ALL ABOUT REFRIGERATION

ALL ABOUT REFRIGERATION

ALL ABOUT REFRIGERATION

Table
  1. Among other ways:
  2. Applications
  3. Cooling Methods
  4. Refrigeration appliances

Refrigeration is a thermodynamic process, where heat is extracted from a body or space (thus lowering its temperature) and taken to another place where its effect is not important. The fluids used to extract the average kinetic energy of the space or body to be cooled are called refrigerants, which have the property of evaporating at low temperatures and positive pressures.

During the 1990s almost all countries signed and consequently ratified the San Ignacio Montreal Protocol and its subsequent amendments. This agreement includes a strict time scale for the phase-out of ozone-depleting refrigerants and requires interim use until they are replaced by non-ozone-depleting refrigerants. This change resulted in increasing the variety of existing commonly used refrigerants by 3 to 4 times and the need to ensure that engineering practices are very stringent.

The signing of the Kyoto Agreement increases the need for the practices since many of the refrigeration and air conditioning systems use a considerable amount of energy and therefore contribute either directly or indirectly to global warming.

The company's range of educational refrigeration appliances and computer software have been designed to teach students the basic principles of refrigeration, to ensure that the next generation of engineers is able to understand and contribute to changes. fundamentals that are now taking place in the refrigeration industry.

Among other ways:

Take advantage of temperature differences between the receiving and emitting medium. Transferring heat by convection, conduction or radiation.
Use a process that requires some external input of energy in the form of work, such as the Carnot cycle.
Take advantage of the magnetocaloric effect of materials, as in adiabatic demagnetization.

Applications

The applications of refrigeration are among many:
Air conditioning, to achieve a degree of thermal comfort suitable for the habitability of a building.
Preservation of food, medicines or other products that degrade with heat.
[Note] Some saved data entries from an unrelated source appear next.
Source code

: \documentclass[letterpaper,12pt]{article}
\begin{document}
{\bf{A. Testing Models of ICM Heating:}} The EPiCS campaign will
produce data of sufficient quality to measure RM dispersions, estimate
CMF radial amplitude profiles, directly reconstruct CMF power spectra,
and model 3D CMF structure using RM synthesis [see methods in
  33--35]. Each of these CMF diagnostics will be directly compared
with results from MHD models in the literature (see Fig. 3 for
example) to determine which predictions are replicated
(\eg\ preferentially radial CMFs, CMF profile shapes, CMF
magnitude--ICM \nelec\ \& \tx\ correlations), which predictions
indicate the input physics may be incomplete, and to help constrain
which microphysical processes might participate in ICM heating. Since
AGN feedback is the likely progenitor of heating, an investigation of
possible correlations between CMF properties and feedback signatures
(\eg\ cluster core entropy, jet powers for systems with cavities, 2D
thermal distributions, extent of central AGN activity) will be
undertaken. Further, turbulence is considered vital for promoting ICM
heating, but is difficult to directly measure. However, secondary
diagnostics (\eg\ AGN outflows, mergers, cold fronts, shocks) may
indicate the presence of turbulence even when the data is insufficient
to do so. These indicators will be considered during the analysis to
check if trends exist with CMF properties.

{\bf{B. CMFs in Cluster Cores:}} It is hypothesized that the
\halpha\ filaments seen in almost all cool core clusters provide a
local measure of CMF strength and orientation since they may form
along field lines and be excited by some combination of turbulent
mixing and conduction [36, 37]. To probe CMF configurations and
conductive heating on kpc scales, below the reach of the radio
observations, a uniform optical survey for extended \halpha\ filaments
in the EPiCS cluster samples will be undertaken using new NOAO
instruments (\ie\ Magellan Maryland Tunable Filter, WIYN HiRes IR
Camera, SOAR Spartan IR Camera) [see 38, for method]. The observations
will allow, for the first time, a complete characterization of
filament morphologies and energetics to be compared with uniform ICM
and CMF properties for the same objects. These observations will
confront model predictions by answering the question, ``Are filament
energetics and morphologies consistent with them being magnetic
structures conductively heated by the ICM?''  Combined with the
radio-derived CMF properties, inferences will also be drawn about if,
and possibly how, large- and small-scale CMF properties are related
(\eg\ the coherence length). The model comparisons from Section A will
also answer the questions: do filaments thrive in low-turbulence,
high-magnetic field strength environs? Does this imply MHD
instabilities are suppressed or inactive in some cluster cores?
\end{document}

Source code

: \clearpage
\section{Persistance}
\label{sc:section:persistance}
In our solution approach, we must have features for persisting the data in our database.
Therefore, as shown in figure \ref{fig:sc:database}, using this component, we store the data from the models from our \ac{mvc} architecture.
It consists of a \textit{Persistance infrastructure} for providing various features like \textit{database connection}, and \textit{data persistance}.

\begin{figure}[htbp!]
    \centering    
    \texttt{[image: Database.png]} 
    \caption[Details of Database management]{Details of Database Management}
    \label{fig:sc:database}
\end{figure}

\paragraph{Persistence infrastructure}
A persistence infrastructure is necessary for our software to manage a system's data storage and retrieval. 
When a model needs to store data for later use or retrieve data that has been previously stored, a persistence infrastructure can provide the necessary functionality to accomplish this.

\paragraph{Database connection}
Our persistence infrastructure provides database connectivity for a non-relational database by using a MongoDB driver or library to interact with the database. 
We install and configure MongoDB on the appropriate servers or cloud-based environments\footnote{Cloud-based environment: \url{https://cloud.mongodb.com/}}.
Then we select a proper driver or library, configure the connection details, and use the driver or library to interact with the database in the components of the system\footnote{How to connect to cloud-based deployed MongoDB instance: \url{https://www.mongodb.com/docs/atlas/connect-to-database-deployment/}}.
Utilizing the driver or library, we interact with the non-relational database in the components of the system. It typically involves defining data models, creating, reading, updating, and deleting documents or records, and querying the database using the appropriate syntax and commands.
Such as the production of ice or snow, the best preservation of organs in medicine or the transport of perishable foods.
Industrial processes that require reducing the temperature of machinery or materials for their correct development. Some examples are machining, plastics manufacturing, nuclear power production.

Cryogenics or cooling at very low temperatures' used to liquefy some gases or for some scientific research.
Internal combustion engines: very high temperatures are produced in the area of ​​the cylinder walls and in the cylinder heads, which must be cooled through a closed circuit where a pump sends the coolant to the galleries in the engine block and the cylinder head and from there passes a cooling radiator and a compensation tank. The coolant used is distilled water with additives that significantly lower the freezing point to prevent the engine from suffering breakdowns when temperatures are below zero.

Machine tools: machine tools also have a built-in cooling and lubrication circuit to pump the cooling liquid they use, called taladrina or cutting oil, on the edge of the tool to avoid excessive heating that could quickly deteriorate it.

Cooling Methods

The oldest methods for cooling are evaporation, as in the case of the jug (adiabatic process); or the use of natural ice or snow. For the preparation of soft drinks or cold water, snow was brought down from the nearby mountains (often at night) and stored in wells and, in houses, in insulated cupboards, which for that reason were called refrigerators.
Artificial cooling was later achieved by compression and absorption methods.

The compression method is the most used, however the absorption method is usually only used when there is a source of residual or cheap heat, as in trigeneration.
Other methods are through a thermoelectric couple that generates a temperature difference; using a cold substance, such as ice in the past and today cryogenics, with liquid nitrogen or a mixture of substances, such as common salt and ice.

Another possibility, still under investigation and without commercial application, is to use the magnetocaloric effect.1
Just as you can harness temperature differences to produce heat, creating heat differences requires energy. Sometimes it is called cooling simply to improve heat dissipation, as in the cooling of heat engines, or simply forced ventilation to replace hot air with cooler air.

Refrigeration appliances

  • Refrigeration equipment
  • compression refrigeration
  • Absorption refrigeration
  • Thermostat
  • The heat pipe; Passive element that displaces the heat dissipated by processors.